= Instructions to follow =
Your response must be made up of each line in the data below that contains the string "citet".

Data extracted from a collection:
══════

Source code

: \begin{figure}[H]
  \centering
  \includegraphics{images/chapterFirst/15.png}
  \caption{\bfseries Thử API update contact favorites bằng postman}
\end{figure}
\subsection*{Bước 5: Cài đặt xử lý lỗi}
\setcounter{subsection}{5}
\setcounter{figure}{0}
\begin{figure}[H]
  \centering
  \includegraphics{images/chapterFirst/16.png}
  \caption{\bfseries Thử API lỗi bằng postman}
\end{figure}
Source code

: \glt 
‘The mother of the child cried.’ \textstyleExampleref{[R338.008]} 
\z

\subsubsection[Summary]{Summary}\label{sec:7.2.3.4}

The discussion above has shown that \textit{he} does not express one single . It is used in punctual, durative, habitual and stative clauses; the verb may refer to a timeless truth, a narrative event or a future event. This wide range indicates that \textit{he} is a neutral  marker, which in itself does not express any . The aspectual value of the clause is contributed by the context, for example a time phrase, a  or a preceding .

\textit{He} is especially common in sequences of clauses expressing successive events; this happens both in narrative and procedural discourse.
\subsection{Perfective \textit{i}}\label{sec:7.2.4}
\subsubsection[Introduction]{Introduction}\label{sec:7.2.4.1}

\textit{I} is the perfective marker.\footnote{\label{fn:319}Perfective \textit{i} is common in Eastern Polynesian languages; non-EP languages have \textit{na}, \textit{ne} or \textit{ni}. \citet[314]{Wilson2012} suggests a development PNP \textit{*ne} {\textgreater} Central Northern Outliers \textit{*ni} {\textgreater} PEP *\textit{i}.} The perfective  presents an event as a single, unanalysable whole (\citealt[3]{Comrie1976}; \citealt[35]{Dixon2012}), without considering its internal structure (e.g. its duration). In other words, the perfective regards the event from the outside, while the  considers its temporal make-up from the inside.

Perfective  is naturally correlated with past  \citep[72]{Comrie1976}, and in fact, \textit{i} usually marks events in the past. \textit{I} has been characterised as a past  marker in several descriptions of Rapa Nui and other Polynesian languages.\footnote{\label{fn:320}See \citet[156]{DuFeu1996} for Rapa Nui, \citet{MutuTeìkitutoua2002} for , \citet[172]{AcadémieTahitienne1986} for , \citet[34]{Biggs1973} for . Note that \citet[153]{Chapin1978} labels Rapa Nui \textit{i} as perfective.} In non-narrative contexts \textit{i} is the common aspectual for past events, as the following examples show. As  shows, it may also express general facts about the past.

══════

= Final answer =
\textit{I} is the perfective marker.\footnote{\label{fn:319}Perfective \textit{i} is common in Eastern Polynesian languages; non-EP languages have \textit{na}, \textit{ne} or \textit{ni}. \citet[314]{Wilson2012} suggests a development PNP \textit{*ne} {\textgreater} Central Northern Outliers \textit{*ni} {\textgreater} PEP *\textit{i}.} The perfective  presents an event as a single, unanalysable whole (\citealt[3]{Comrie1976}; \citealt[35]{Dixon2012}), without considering its internal structure (e.g. its duration). In other words, the perfective regards the event from the outside, while the  considers its temporal make-up from the inside.
Perfective  is naturally correlated with past  \citep[72]{Comrie1976}, and in fact, \textit{i} usually marks events in the past. \textit{I} has been characterised as a past  marker in several descriptions of Rapa Nui and other Polynesian languages.\footnote{\label{fn:320}See \citet[156]{DuFeu1996} for Rapa Nui, \citet{MutuTeìkitutoua2002} for , \citet[172]{AcadémieTahitienne1986} for , \citet[34]{Biggs1973} for . Note that \citet[153]{Chapin1978} labels Rapa Nui \textit{i} as perfective.} In non-narrative contexts \textit{i} is the common aspectual for past events, as the following examples show. As  shows, it may also express general facts about the past.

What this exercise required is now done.